In this paper, we consider detecting and estimating breaks in heterogeneous mean functions of high-dimensional functional time series which are allowed to be cross-sectionally correlated and temporally dependent. A new test statistic combining the functional CUSUM statistic and power enhancement component is proposed with asymptotic null distribution theory comparable to the conventional CUSUM theory derived for a single functional time series. In particular, the extra power enhancement component enlarges the region where the proposed test has power, and results in stable power performance when breaks are sparse in the alternative hypothesis. Furthermore, we impose a latent group structure on the subjects with heterogeneous break points and introduce an easy-to-implement clustering algorithm with an information criterion to consistently estimate the unknown group number and membership. The estimated group structure can subsequently improve the convergence property of the post-clustering break point estimate. Monte-Carlo simulation studies and empirical applications show that the proposed estimation and testing techniques have satisfactory performance in finite samples.

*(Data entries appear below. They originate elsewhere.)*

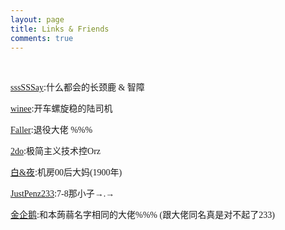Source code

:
 ```yaml
---
layout: page
title: Links & Friends
comments: true
---
```

 

<font color=#e42b2b face="黑体">[sssSSSay](https://ssssssay.github.io/)</font>:<font face="黑体">什么都会的长颈鹿 & 智障</font>

<font color=#e42b2b face="黑体">[winee](http://blog.leanote.com/winee)</font>:<font face="黑体">开车螺旋稳的陆司机</font>

<font color=#e42b2b face="黑体">[Faller](http://blog.leanote.com/faller)</font>:<font face="黑体">退役大佬 %%%</font>

<font color=#e42b2b face="黑体">[2do](http://2do.bitcron.com/)</font>:<font face="黑体">极简主义技术控Orz</font>

<font color=#e42b2b face="黑体">[白&夜](http://www.cnblogs.com/whitenight/)</font>:<font face="黑体">机房00后大妈(1900年)</font>

<font color=#e42b2b face="黑体">[JustPenz233](http://blog.csdn.net/justpenz233)</font>:<font face="黑体">7-8那小子→.→</font>

<font color=#e42b2b face="黑体">[金企鹅](http://oi.self-jqe.win/)</font>:<font face="黑体">和本蒟蒻名字相同的大佬%%% (跟大佬同名真是对不起了233)</font>
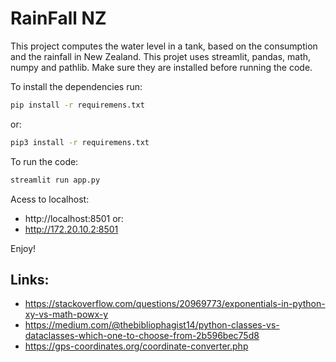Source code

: # RainFall NZ
This project computes the water level in a tank, based on the consumption and the rainfall in New Zealand.
This projet uses streamlit, pandas, math, numpy and pathlib. Make sure they are installed before running the code.

To install the dependencies run:
```bash
pip install -r requiremens.txt
```
or:
```bash
pip3 install -r requiremens.txt
```

To run the code:
```bash
streamlit run app.py
```

Acess to localhost:
* http://localhost:8501
or:
* http://172.20.10.2:8501

Enjoy!

## Links:
* https://stackoverflow.com/questions/20969773/exponentials-in-python-xy-vs-math-powx-y
* https://medium.com/@thebibliophagist14/python-classes-vs-dataclasses-which-one-to-choose-from-2b596bec75d8
* https://gps-coordinates.org/coordinate-converter.php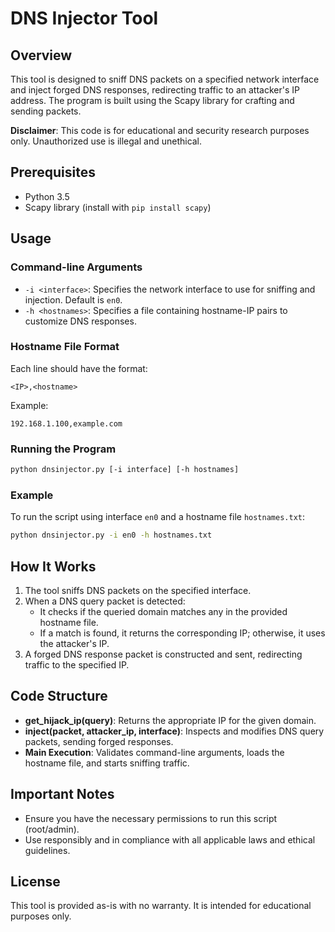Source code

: 
# DNS Injector Tool

## Overview
This tool is designed to sniff DNS packets on a specified network interface and inject forged DNS responses, redirecting traffic to an attacker's IP address. The program is built using the Scapy library for crafting and sending packets.

**Disclaimer**: This code is for educational and security research purposes only. Unauthorized use is illegal and unethical.

## Prerequisites
- Python 3.5
- Scapy library (install with `pip install scapy`)

## Usage
### Command-line Arguments
- `-i <interface>`: Specifies the network interface to use for sniffing and injection. Default is `en0`.
- `-h <hostnames>`: Specifies a file containing hostname-IP pairs to customize DNS responses.

### Hostname File Format
Each line should have the format:
```
<IP>,<hostname>
```
Example:
```
192.168.1.100,example.com
```

### Running the Program
```bash
python dnsinjector.py [-i interface] [-h hostnames]
```

### Example
To run the script using interface `en0` and a hostname file `hostnames.txt`:
```bash
python dnsinjector.py -i en0 -h hostnames.txt
```

## How It Works
1. The tool sniffs DNS packets on the specified interface.
2. When a DNS query packet is detected:
   - It checks if the queried domain matches any in the provided hostname file.
   - If a match is found, it returns the corresponding IP; otherwise, it uses the attacker's IP.
3. A forged DNS response packet is constructed and sent, redirecting traffic to the specified IP.

## Code Structure
- **get_hijack_ip(query)**: Returns the appropriate IP for the given domain.
- **inject(packet, attacker_ip, interface)**: Inspects and modifies DNS query packets, sending forged responses.
- **Main Execution**: Validates command-line arguments, loads the hostname file, and starts sniffing traffic.

## Important Notes
- Ensure you have the necessary permissions to run this script (root/admin).
- Use responsibly and in compliance with all applicable laws and ethical guidelines.

## License
This tool is provided as-is with no warranty. It is intended for educational purposes only.
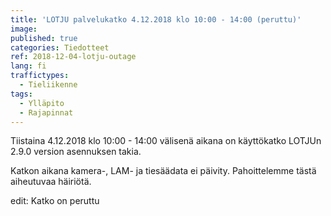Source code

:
 ```yaml
---
title: 'LOTJU palvelukatko 4.12.2018 klo 10:00 - 14:00 (peruttu)'
image:
published: true
categories: Tiedotteet
ref: 2018-12-04-lotju-outage
lang: fi
traffictypes:
  - Tieliikenne
tags:
  - Ylläpito
  - Rajapinnat
---
```


Tiistaina 4.12.2018 klo 10:00 - 14:00 välisenä aikana on käyttökatko LOTJUn
2.9.0 version asennuksen takia.

Katkon aikana kamera-, LAM- ja tiesäädata ei päivity. Pahoittelemme tästä
aiheutuvaa häiriötä.

edit: Katko on peruttu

翻译：本文中，我们考虑在允许跨部分协方差和时间相关的高维函数时间序列的异质性均值函数中，探测和估计突变。该文章提出了一个新的测试统计量，将函数CUSUM统计量和功率增强成分相结合，其渐近零分布理论可与单个函数时间序列的传统CUSUM理论相媲美。特别地，额外的功率增强成分扩大了该测试具有功效的区域，在备择假设中，其结果稳定且拥有良好的功率性能，使得突变很少。此外，我们在具有异质性突变点的个体上施加一种潜在的组结构，并使用信息准则引入一种易于实施的聚类算法来一致地估计未知的组数和成员资格。估计得到的组合结构随后可以提高聚类后的突变点估计的收敛性质。蒙特卡罗模拟研究和实证应用显示，所提出的估计和测试技术具有令人满意的有限样本性能。